O Sr. Presidente: - Quando sobre matéria fiscal só caducam.

O Sr. António Vitorino (PS): - Há um regime de excepção quanto à caducidade apenas para as autorizações em matéria fiscal.

O Sr. Miguel Galvão Teles (PRD): - Não é incompatível com o nosso ...

O Sr. António Vitorino (PS): - Não é incompatível, só que é mais restritivo.

O Sr. Presidente: - Correcto, é o regime geral.

O Sr. Miguel Galvão Teles (PRD): - Sim, mas penso que o que consta do nosso projecto no n.° 5, que salvo erro foi sugerido pelo Dr. Silva Lopes, tem alguma importância no sentido de impedir a autorização legislativa "à boleia", conforme a denominação que lhe deram.

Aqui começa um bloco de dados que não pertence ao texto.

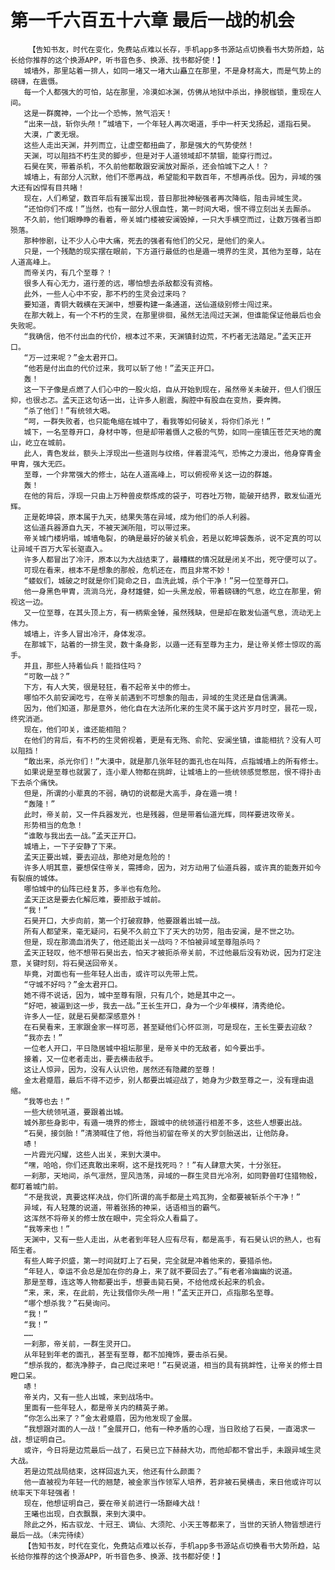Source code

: # 第一千六百五十六章 最后一战的机会
        【告知书友，时代在变化，免费站点难以长存，手机app多书源站点切换看书大势所趋，站长给你推荐的这个换源APP，听书音色多、换源、找书都好使！】
       城墙外，那里站着一排人，如同一堵又一堵大山矗立在那里，不是身材高大，而是气势上的磅礴，在震慑。
       每一个人都强大的可怕，站在那里，冷漠如冰渊，仿佛从地狱中杀出，挣脱枷锁，重现在人间。
       这是一群魔神，一个比一个恐怖，煞气滔天！
       “出来一战，斩你头颅！”城墙下，一个年轻人再次喝道，手中一杆天戈扬起，遥指石昊。
       大漠，广袤无垠。
       这些人走出天渊，并列而立，让虚空都扭曲了，那是强大的气势使然！
       天渊，可以阻挡不朽生灵的脚步，但是对于人道领域却不禁锢，能穿行而过。
       石昊在笑，带着杀机，不久前他都敢跟安澜放对厮杀，还会怕城下之人！？
       城墙上，有部分人沉默，他们不愿再战，希望能和平数百年，不想再杀伐。因为，异域的强大还有凶悍有目共睹！
       现在，人们希望，数百年后有援军出现，昔日那批神秘强者再次降临，阻击异域生灵。
       “还怕你们不成！”当然，也有一部分人很血性，第一时间大喝，恨不得立刻出关去厮杀。
       不久前，他们眼睁睁的看着，帝关城门楼被安澜毁掉，一只大手横空而过，让数万强者当即殒落。
       那种惨剧，让不少人心中大痛，死去的强者有他们的父兄，是他们的亲人。
       只是，一个残酷的现实摆在眼前，下方道行最低的也是遁一境界的生灵，其他为至尊，站在人道高峰上。
       而帝关内，有几个至尊？！
       很多人有心无力，道行差的远，哪怕想去杀敌都没有资格。
       此外，一些人心中不安，那不朽的生灵会过来吗？
       要知道，青铜大戟横在天渊中，想要构建一条通道，送仙道级别修士闯过来。
       在那大戟上，有一个不朽的生灵，在那里徘徊，虽然无法闯过天渊，但谁能保证他最后也会失败呢。
       “我确信，他不付出血的代价，根本过不来，天渊镇封边荒，不朽者无法踏足。”孟天正开口。
       “万一过来呢？”金太君开口。
       “他若是付出血的代价过来，我可以斩了他！”孟天正开口。
       轰！
       这一下子像是点燃了人们心中的一股火焰，自从开始到现在，虽然帝关未破开，但人们很压抑，也很忐忑。孟天正这句话一出，让许多人剧震，胸腔中有股血在变热，要奔腾。
       “杀了他们！”有统领大喝。
       “呵，一群失败者，也只能龟缩在城中了，看我等如何破关，将你们杀光！”
       城下，一名至尊开口，身材中等，但是却带着慑人之极的气势，如同一座镇压苍茫天地的魔山，屹立在城前。
       此人，青色发丝，额头上浮现出一些道则与纹络，伴着混沌气，恐怖之力漫出，他身穿青金甲胄，强大无匹。
       至尊，一个非常强大的修士，站在人道高峰上，可以俯视帝关这一边的群雄。
       轰！
       在他的背后，浮现一只由上万种兽皮祭炼成的袋子，可吞吐万物，能破开结界，散发仙道光辉。
       正是乾坤袋，原本属于九天，结果失落在异域，成为他们的杀人利器。
       这仙道兵器源自九天，不被天渊所阻，可以带过来。
       帝关城门楼坍塌，城墙龟裂，的确是最好的破关机会，若是以乾坤袋轰杀，说不定真的可以让异域千百万大军长驱直入。
       许多人都冒出了冷汗，原本以为大战结束了，最糟糕的情况就是闭关不出，死守便可以了。
       可现在看来，根本不是想象的那般，危机还在，而且非常不妙！
       “蝼蚁们，城破之时就是你们毙命之日，血洗此城，杀个干净！”另一位至尊开口。
       他一身黑色甲胄，流淌乌光，身材雄健，如一头黑龙般，带着磅礴的气息，屹立在那里，俯视这一边。
       又一位至尊，在其头顶上方，有一柄紫金锤，虽然残缺，但是却在散发仙道气息，流动无上伟力。
       城墙上，许多人冒出冷汗，身体发凉。
       在那城下，站着的一排生灵，数十条身影，以遁一还有至尊为主力，是让帝关修士惊叹的高手。
       并且，那些人持着仙兵！能挡住吗？
       “可敢一战？”
       下方，有人大笑，很是轻狂，看不起帝关中的修士。
       哪怕不久前安澜吃亏，在帝关前遇到不可想象的阻击，异域的生灵还是自信满满。
       因为，他们知道，那是意外，他化自在大法所化来的生灵不属于这片岁月时空，昙花一现，终究消逝。
       现在，他们叩关，谁还能相阻？
       在他们的背后，有不朽的生灵俯视着，更是有无殇、俞陀、安澜坐镇，谁能相抗？没有人可以阻挡！
       “敢出来，杀光你们！”大漠中，就是那几张年轻的面孔也在叫阵，点指城墙上的所有修士。
       如果说是至尊也就罢了，连小辈人物都在挑衅，让城墙上的一些统领感觉憋屈，恨不得扑击下去杀个痛快。
       但是，所谓的小辈真的不弱，确切的说都是大高手，身在遁一境！
       “轰隆！”
       此时，帝关前，又一件兵器发光，也是残器，但是带着仙道光辉，同样要进攻帝关。
       形势相当的危急！
       “谁敢与我出去一战。”孟天正开口。
       城墙上，一下子安静了下来。
       孟天正要出城，要去迎战，那绝对是危险的！
       许多人明其意，要想保住帝关，需搏命，因为，对方动用了仙道兵器，或许真的能轰开如今有裂痕的城体。
       哪怕城中的仙阵已经复苏，多半也有危险。
       孟天正这是要去化解厄难，要拒敌于城前。
       “我！”
       石昊开口，大步向前，第一个打破寂静，他要跟着出城一战。
       所有人都望来，毫无疑问，石昊不久前立下了天大的功劳，阻击安澜，是不世之功。
       但是，现在那滴血消失了，他还能出关一战吗？不怕被异域至尊阻杀吗？
       孟天正轻叹，他不想带石昊出去，怕天才被扼杀帝关前，不过他最后没有劝说，因为打定注意，关键时刻，将石昊送回帝关。
       毕竟，对面也有一些年轻人出击，或许可以先带上荒。
       “守城不好吗？”金太君开口。
       她不得不说话，因为，城中至尊有限，只有几个，她是其中之一。
       “好吧，被逼到这一步，我去一战。”王长生开口，身为一个少年模样，清秀绝伦。
       许多人一怔，就是石昊都深感意外！
       在石昊看来，王家跟金家一样可恶，甚至疑他们心怀叵测，可是现在，王长生要去迎敌？
       “我亦去！”
       一位老人开口，平日隐居城中祖坛那里，是帝关中的无敌者，如今要出手。
       接着，又一位老者走出，要去横击敌手。
       这让人惊异，因为，没有人认识他，居然还有隐藏的至尊！
       金太君蹙眉，最后不得不迈步，别人都要出城迎战了，她身为少数至尊之一，没有理由退缩。
       “我等也去！”
       一些大统领吼道，要跟着出城。
       城外那些身影中，有遁一境界的修士，跟城中的统领道行相差不多，这些人想要出战。
       “石昊，接剑胎！”清漪喊住了他，将他当初留在帝关的大罗剑胎送出，让他防身。
       哧！
       一片霞光闪耀，这些人出关，来到大漠中。
       “嘿，哈哈，你们还真敢出来啊，这不是找死吗？！”有人肆意大笑，十分张狂。
       一刹那，天地间，杀气凛然，罡风浩荡，异域的一群生灵目光冷冽，如同野兽盯住猎物般，都盯着城门前。
       “不是我说，真要这样决战，你们所谓的高手都是土鸡瓦狗，全都要被斩杀个干净！”
       异域，有人轻蔑的说道，带着张扬的神采，话语相当的霸气。
       这浑然不将帝关的修士放在眼中，完全将众人看扁了。
       “我等来也！”
       天渊中，又有一些人走出，从老者到年轻人应有尽有，都是高手，有石昊认识的熟人，也有陌生者。
       有些人眸子炽盛，第一时间就盯上了石昊，完全就是冲着他来的，要猎杀他。
       “年轻人，幸运不会总是加在你的身上，来了就不要回去了。”有老者冷幽幽的说道。
       那是至尊，连这等人物都要出手，想要击毙石昊，不给他成长起来的机会。
       “来，来，来，在此前，先让我借你头颅一用！”孟天正开口，点指那名至尊。
       “哪个想杀我？”石昊询问。
       “我！”
       “我！”
       ……
       一刹那，帝关前，一群生灵开口。
       从年轻到年老的面孔，甚至有至尊，都不加掩饰，要击杀石昊。
       “想杀我的，都洗净脖子，自己爬过来吧！”石昊说道，相当的具有挑衅性，让帝关的修士目瞪口呆。
       哧！
       帝关内，又有一些人出城，来到战场中。
       里面有一些年轻人，都是帝关内的精英子弟。
       “你怎么出来了？”金太君蹙眉，因为他发现了金展。
       “我想跟对面的人一战！”金展开口，他有一种矛盾的心理，当日败给了石昊，一直渴求一战，想证明自己。
       或许，今日将是边荒最后一战了，石昊已立下赫赫大功，而他却都不曾出手，未跟异域生灵大战。
       若是边荒战局结束，这样回返九天，他还有什么颜面？
       他一直被视为年轻一代的翘楚，被金家当作领军人培养，若非被石昊横击，来日他或许可以统率天下年轻强者！
       现在，他想证明自己，要在帝关前进行一场巅峰大战！
       王曦也出现，白衣飘飘，来到大漠中。
       除此之外，拓古驭龙、十冠王、谪仙、大须陀、小天王等都来了，当世的天骄人物皆想进行最后一战。（未完待续）
       【告知书友，时代在变化，免费站点难以长存，手机app多书源站点切换看书大势所趋，站长给你推荐的这个换源APP，听书音色多、换源、找书都好使！】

O Sr. Rui Machete (PSD): - Tecnicamente é assim que se chama. É da tradução do francês, ou do inglês, suponho.

O Sr. José Magalhães (PCP): - Mais exactamente, suponho que são os chevaliers budgetaires, só que, como os chevaliers modernos andam de automóvel, a ideia da "boleia" deve decorrer daí.

Risos.

A questão colocada pelo Sr. Deputado António Vitorino é mais profunda do que isso. Pode complexificar-se se tivermos em atenção as chamadas autorizações legislativas sobre matéria com nexo directo com o Orçamento e as autorizações sem nexo directo com o Orçamento que o Tribunal Constitucional considerou que também podiam ser incluídas no Orçamento,...

O Sr. António Vitorino (PS): - É óbvio.

O Sr. José Magalhães (PCP): - ... o que foi polémico. Creio que são essas que preocupam o Sr. Deputado Galvão Teles.

O Sr. Miguel Galvão Teles (PRD): - Eram essas.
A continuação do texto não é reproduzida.